The Interior Department, in a report submitted to Congress that was dated last month but released yesterday, forecasts that it’s on track to approve 48 wind, solar and geothermal energy projects with the capacity to produce an estimated 31,827 megawatts of electricity — enough to power roughly 9.5 million homes — by the end of the fiscal 2025 budget cycle.
The vast majority of that clean power — 29,595 MW — will be produced by solar projects, according to the Interior report, which was required by the Energy Act of 2020. That means the Biden administration is well on its way to exceeding the goal in the Energy Act of permitting 25,000 MW of new onshore renewable energy projects by 2025.
And it’s moving fast. The report estimates that the Bureau of Land Management will approve projects capable of producing 11,409 MW of electricity by the end of 2023. That amount alone would nearly double the 12,000 MW of electricity from the 35 solar, 36 wind and 48 geothermal power projects that have already been approved on federal lands to date.
All of this is due to ongoing efforts to establish renewable energy coordination offices, hire more BLM staff for renewables permitting, and work to ease the permitting process for wind, solar and geothermal projects, Interior says in the report.
“The Department of the Interior continues to make significant progress in our efforts to spur a clean energy revolution, strengthen and decarbonize the nation’s economy, and help communities transition to a clean energy future,” Interior Secretary Deb Haaland said in a statement.
BLM has over 50 additional solar, wind and geothermal projects “pending early-stage conformance review prior to initiating the environmental and permitting review processes,” the report says.
“The demand for renewable energy has never been greater,” Haaland added. “The technological advances, increased interest, cost effectiveness, and tremendous economic potential make these projects a promising path for diversifying our national energy portfolio, while at the same time combatting climate change and investing in communities.”

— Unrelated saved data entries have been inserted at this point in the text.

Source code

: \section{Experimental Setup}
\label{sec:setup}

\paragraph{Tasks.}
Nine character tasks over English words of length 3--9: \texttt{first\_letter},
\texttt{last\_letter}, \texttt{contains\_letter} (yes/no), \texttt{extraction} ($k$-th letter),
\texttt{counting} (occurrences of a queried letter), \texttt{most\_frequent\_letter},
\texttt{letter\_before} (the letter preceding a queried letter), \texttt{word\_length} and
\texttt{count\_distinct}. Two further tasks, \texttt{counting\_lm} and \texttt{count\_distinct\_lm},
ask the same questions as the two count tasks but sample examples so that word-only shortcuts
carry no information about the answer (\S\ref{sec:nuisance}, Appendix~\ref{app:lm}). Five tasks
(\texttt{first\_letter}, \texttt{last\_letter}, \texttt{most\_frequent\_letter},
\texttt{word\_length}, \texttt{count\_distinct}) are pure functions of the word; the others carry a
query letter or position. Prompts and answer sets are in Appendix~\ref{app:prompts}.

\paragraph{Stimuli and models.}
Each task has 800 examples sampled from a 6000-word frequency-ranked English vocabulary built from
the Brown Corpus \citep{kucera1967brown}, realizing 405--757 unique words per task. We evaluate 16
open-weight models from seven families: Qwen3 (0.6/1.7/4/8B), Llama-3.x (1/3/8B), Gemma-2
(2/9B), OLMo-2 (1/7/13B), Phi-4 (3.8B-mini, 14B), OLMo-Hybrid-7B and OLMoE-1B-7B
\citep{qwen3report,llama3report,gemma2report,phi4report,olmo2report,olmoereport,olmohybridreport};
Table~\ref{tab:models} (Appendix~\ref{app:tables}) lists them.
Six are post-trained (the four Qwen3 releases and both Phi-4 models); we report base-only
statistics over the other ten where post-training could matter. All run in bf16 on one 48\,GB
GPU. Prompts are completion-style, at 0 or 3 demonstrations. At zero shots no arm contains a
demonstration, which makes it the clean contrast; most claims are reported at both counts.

The report to Congress was one of several renewable energy updates Interior announced yesterday that it is taking to boost renewable energy development on federal lands.

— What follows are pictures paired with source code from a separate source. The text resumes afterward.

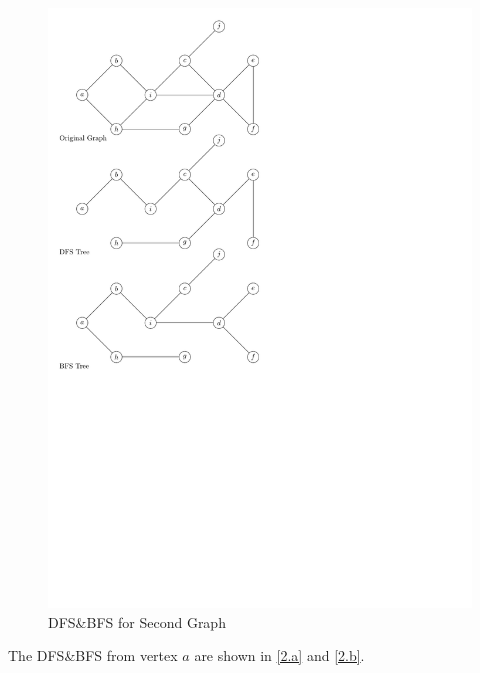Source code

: \begin{homeworkProblem}
\begin{homeworkSubProblem}
    \begin{figure}[H]
        \caption{DFS\&BFS for Second Graph}\label{1.b}
        \centering
        \includegraphics[width=.65\textwidth]{running1b}
    \end{figure}
\end{homeworkSubProblem}

\pagebreak
\begin{homeworkSubProblem}
    The DFS\&BFS from vertex $a$ are shown in \cref{2.a} and \cref{2.b}.


\end{homeworkSubProblem}
\end{homeworkProblem}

- Interior is working on updating land use planning for the Westwide Energy Corridor, which stretches across 11 Western states and nearly 3 million acres of public lands where transmission lines are deemed suitable. The goal of the land use updates is to “unlock new opportunities for renewable energy deployment while simultaneously providing enhanced conservation of public lands and resources,” according to the report.
- BLM, in an instruction memorandum issued to field offices last month but unveiled last week, adopted “standardized prioritization methodologies for solar and wind right-of-way grant applications and right-of-way lease nominations on public lands.” The goal is to allow BLM staffers to “reach decisions quicker for those projects with the greatest technical and financial feasibility and the least anticipated natural and cultural resource conflicts,” Interior said in a press release yesterday.

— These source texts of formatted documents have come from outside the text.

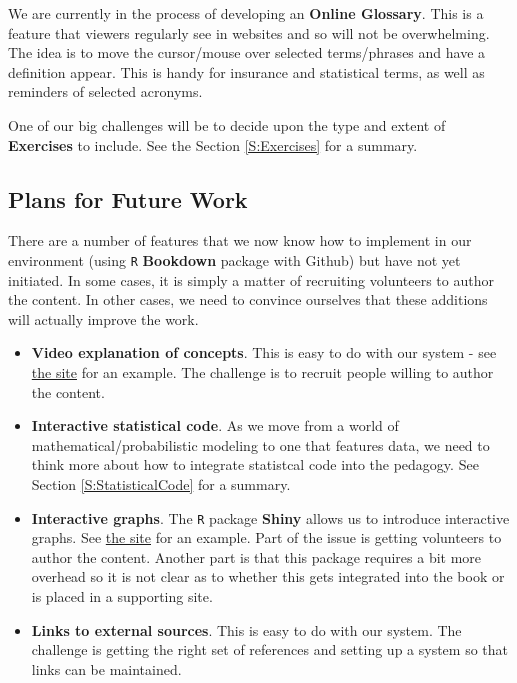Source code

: \documentclass[
]{book}
\begin{document}
We are currently in the process of developing an \textbf{Online Glossary}. This is a feature that viewers regularly see in websites and so will not be overwhelming. The idea is to move the cursor/mouse over selected terms/phrases and have a definition appear. This is handy for insurance and statistical terms, as well as reminders of selected acronyms.

One of our big challenges will be to decide upon the type and extent of \textbf{Exercises} to include. See the Section \ref{S:Exercises} for a summary.

\hypertarget{plans-for-future-work}{%
\subsection{Plans for Future Work}\label{plans-for-future-work}}

There are a number of features that we now know how to implement in our environment (using \texttt{R} \textbf{Bookdown} package with Github) but have not yet initiated. In some cases, it is simply a matter of recruiting volunteers to author the content. In other cases, we need to convince ourselves that these additions will actually improve the work.

\begin{itemize}
\item
  \textbf{Video explanation of concepts}. This is easy to do with our system - see \href{https://ewfreesres.github.io/RegressModel/index.html}{the site} for an example. The challenge is to recruit people willing to author the content.
\item
  \textbf{Interactive statistical code}. As we move from a world of mathematical/probabilistic modeling to one that features data, we need to think more about how to integrate statistcal code into the pedagogy. See Section \ref{S:StatisticalCode} for a summary.
\item
  \textbf{Interactive graphs}. The \texttt{R} package \textbf{Shiny} allows us to introduce interactive graphs. See \href{https://ewfrees.github.io/LDARcode/index.html\#32_gamma_distribution}{the site} for an example. Part of the issue is getting volunteers to author the content. Another part is that this package requires a bit more overhead so it is not clear as to whether this gets integrated into the book or is placed in a supporting site.
\item
  \textbf{Links to external sources}. This is easy to do with our system. The challenge is getting the right set of references and setting up a system so that links can be maintained.
\end{itemize}
\end{document}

- BLM announced yesterrday it has approved the first competitive solar leases to Minersville Solar Energy LLC for three parcels within the 4,800-acre Milford Flats South Solar Energy Zone in Utah. If fully developed, projects within the SEZ could produce up to 600 MW of electricity (Greenwire, Nov. 19, 2021).
These moves follow BLM’s announcement earlier this month that it plans to hold a competitive solar auction inside the 1,635-acre Dry Lake East Designated Leasing Area in Clark County, Nev., about 10 miles northeast of Las Vegas (E&E News PM, April 4).
Scott Sklar, director of the George Washington University Solar Institute, called the moves by the Biden administration “an essential step” to growing renewable energy in the United States.
“BLM land is best because of access to high-voltage transmission lines to the big cities, no encroachment on neighborhoods and lower cost land fees,” Sklar said.
This story first appeared in Greenwire.